### What you will do
Copy each line in the data below that contains the word "detection".
─── Data provided
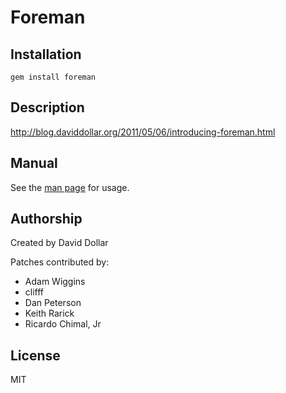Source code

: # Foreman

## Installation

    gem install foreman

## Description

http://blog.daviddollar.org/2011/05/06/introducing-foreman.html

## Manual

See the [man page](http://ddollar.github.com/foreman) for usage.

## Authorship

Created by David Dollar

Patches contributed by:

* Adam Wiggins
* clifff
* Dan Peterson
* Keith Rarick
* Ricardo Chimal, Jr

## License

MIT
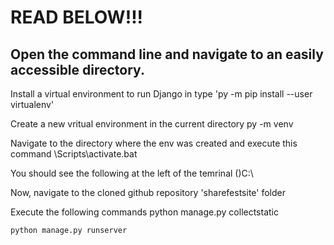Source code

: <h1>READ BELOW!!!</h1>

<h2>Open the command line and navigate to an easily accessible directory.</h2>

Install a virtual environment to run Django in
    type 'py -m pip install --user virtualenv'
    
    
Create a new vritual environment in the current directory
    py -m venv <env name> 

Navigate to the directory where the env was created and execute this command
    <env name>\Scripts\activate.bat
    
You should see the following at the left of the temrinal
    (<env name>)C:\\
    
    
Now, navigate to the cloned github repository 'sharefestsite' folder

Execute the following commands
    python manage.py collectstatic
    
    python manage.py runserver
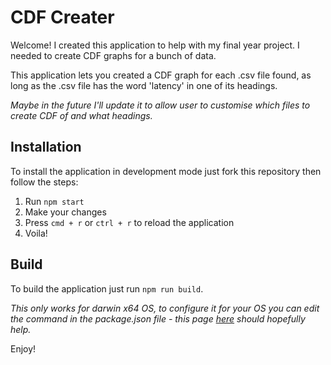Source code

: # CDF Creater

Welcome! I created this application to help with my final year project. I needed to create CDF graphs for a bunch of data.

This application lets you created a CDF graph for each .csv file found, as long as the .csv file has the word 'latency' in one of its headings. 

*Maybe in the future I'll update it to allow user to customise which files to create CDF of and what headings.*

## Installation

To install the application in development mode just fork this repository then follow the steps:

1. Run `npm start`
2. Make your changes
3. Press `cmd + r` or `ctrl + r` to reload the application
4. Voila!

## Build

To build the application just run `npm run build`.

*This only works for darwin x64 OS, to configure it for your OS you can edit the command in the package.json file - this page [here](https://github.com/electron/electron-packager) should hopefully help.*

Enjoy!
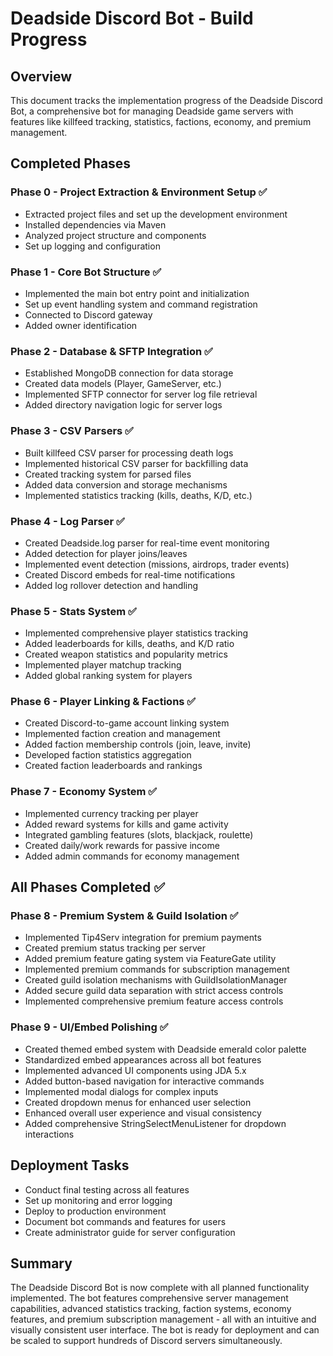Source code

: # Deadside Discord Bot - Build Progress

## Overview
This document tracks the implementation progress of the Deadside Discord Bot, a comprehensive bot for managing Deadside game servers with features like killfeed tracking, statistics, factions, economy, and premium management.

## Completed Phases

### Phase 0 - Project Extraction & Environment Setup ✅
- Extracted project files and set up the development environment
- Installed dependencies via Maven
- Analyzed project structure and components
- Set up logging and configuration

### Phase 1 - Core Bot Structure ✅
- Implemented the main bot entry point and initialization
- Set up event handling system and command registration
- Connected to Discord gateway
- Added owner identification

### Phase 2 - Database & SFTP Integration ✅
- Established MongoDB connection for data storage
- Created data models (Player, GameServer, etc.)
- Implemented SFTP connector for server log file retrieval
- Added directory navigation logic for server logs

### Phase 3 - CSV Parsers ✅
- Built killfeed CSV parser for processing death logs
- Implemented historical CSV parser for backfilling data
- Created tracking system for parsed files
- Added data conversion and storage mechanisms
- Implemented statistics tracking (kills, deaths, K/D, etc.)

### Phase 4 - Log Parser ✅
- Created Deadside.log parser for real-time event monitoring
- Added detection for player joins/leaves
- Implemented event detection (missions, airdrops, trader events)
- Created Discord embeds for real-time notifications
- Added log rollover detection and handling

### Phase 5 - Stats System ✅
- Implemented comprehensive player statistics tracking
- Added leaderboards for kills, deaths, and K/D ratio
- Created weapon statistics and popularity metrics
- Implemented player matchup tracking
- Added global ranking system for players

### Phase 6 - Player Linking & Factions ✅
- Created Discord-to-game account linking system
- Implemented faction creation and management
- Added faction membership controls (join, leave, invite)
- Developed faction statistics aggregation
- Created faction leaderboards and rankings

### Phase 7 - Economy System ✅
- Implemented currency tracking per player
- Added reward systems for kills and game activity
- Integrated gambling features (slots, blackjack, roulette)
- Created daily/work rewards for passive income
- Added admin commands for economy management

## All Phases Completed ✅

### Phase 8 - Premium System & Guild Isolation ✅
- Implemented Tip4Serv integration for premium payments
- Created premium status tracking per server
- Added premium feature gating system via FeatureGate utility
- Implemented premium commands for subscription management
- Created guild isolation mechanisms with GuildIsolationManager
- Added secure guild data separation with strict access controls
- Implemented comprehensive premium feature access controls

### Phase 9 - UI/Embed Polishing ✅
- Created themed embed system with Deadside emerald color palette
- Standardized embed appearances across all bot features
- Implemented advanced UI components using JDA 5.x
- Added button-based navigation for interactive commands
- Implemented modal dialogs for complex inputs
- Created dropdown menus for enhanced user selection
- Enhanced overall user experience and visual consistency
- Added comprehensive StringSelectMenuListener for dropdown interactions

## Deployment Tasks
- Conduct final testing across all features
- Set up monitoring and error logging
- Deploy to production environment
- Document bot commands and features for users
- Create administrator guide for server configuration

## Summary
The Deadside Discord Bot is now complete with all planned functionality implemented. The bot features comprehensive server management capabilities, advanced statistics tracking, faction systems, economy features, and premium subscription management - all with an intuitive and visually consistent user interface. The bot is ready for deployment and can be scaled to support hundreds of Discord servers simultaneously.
──────
### Output of the task
- Added detection for player joins/leaves
- Implemented event detection (missions, airdrops, trader events)
- Added log rollover detection and handling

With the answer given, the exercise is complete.